Quali sono le criticità che state incontrando?
Le criticità sono legate a quel tipo di terapie, ovvero quasi tutte, che necessitano di un contatto fisico o che sono più efficaci se eseguite di fronte al bambino. Stiamo certamente perdendo del tempo prezioso e non siamo sicuri che potremo recuperarlo in futuro. Adesso attendiamo con speranza delle indicazioni per gestire il rientro.
Se parliamo di prospettive per il futuro?

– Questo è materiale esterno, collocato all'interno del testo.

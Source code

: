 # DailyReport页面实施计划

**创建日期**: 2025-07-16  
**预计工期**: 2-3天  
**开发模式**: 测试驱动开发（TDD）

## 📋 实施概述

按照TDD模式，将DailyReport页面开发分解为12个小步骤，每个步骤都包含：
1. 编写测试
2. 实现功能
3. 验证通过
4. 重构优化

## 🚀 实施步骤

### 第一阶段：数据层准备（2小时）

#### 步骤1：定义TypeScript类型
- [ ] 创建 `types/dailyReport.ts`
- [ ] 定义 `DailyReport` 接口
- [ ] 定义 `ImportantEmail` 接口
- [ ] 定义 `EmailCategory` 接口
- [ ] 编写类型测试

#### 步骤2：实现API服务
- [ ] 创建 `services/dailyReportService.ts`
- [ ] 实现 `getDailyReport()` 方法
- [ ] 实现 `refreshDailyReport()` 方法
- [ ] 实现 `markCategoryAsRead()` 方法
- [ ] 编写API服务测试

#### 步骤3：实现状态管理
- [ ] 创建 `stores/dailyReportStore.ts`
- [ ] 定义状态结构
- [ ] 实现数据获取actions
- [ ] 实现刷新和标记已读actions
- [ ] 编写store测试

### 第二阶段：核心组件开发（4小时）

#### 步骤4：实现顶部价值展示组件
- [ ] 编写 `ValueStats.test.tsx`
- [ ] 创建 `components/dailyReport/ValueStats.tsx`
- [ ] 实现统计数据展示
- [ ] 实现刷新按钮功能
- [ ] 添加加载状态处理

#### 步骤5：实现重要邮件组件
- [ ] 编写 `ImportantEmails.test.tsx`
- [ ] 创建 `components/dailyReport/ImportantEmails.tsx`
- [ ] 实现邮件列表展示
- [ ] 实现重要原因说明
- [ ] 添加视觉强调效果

Innanzitutto ci auguriamo di poter continuare la crescita, che per noi significa esplorare nuove strade che possano agevolare l’ingresso nella società dei nostri figli con la Sindrome di Down. Il prossimo obbiettivo è la residenzialità autonoma/semi autonoma. Vorremmo infatti cercare di dare ai giovani e agli adulti la possibilità di vivere in modo indipendente, seppur con dei controlli da parte dei nostri operatori.